The Indonesian island of Lombok will ramp up its play for Australian tourists on the back of a new direct air link with Perth, but its tourism industry is adamant it will not follow the same route as neighbouring Bali.

With tourism seen as vital to the island’s economic development, the launch of Jetstar’s four times weekly Lombok-Perth link last week has been welcomed by the local industry which is keen to see it rise to daily and extended to other Australian ports.

Once of the destination’s most significant markets, Australian visitor numbers dropped off as a number of events, including 2000's riots and the Bali bombings, took their toll. But the head of the region’s tourism board, Awan Aswinabawa, told Travel Today that Australian visitor numbers, which totalled roughly 45,000 in 2012, are expected to double next year on the back of the new service. 

Nonetheless Lombok Hotels Association president Stephane Servin is confident the tourist influx will not see the island follow in the footsteps of Bali's bustling tourist scene.

While frequently described as "like Bali thirty years ago", Lombok's contrasts with Bali are its main attraction, according to Servin.

"So we must find solutions to manage the destination so it keeps its authenticity and doesn’t get overcrowded," he said.

The location of Lombok's international airport, opened in 2011, plays a key role in ensuring an even spread of tourism around the island rather than creating a Kuta-like hub.

“In Bali, if you drive one hour from the international airport, you can access 3% of the island,” he said. “But in Lombok, the airport is more central. Within one hour of the airport you can access 75% of the island of Lombok which means tourism is already spreading out, whereas in Bali everything is concentrated in one area.”

The local government is also very concerned with the protection of local culture and avoiding the overdevelopment of the island as seen in Bali, where the market is flooded by an excess of accommodation which cannot be filled by the number of air services coming in.

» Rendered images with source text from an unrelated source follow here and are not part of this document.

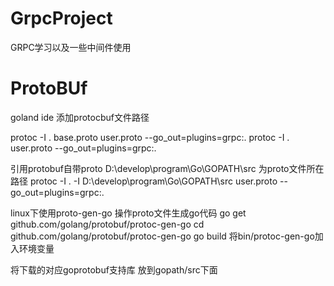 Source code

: # GrpcProject
GRPC学习以及一些中间件使用

# ProtoBUf
goland ide 添加protocbuf文件路径

protoc -I . base.proto user.proto --go_out=plugins=grpc:.
protoc -I .  user.proto --go_out=plugins=grpc:.

引用protobuf自带proto
D:\develop\program\Go\GOPATH\src 为proto文件所在路径
protoc -I . -I D:\develop\program\Go\GOPATH\src  user.proto --go_out=plugins=grpc:.

linux下使用proto-gen-go 操作proto文件生成go代码
go get github.com/golang/protobuf/protoc-gen-go
cd github.com/golang/protobuf/protoc-gen-go
go build
将bin/protoc-gen-go加入环境变量

将下载的对应goprotobuf支持库 放到gopath/src下面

“The local government in Lombok is saying this is what you need to avoid,” Servin said. “Nothing else is more important than to avoid what Bali is going through now.”

While he also expressed hopes that the number of air services arriving in the island would rise, he underlined the need for a sustainable approach.

There are currently around 8,500 rooms available in Lombok ranging from beach huts to luxury hotels, with a further 200 rooms currently under construction. Another four resorts are in the final phase of planning for 2014.

“For us, that’s sustainable growth in inventory. We can guarantee the airlines coming in that their passengers that want to come will get a room,” Servin said.

As the airlines fill more aircraft and consider increasing services, the destination can then look at additional accommodation investments with all sectors working together in “partnership”.

Instead of looking to Bali for guidance on how to develop tourism, the island is instead looking to Singapore, he revealed.

“Singapore has started a habit of creating a new attraction every two years in order to maintain interest in the destination – this is what we need to do.”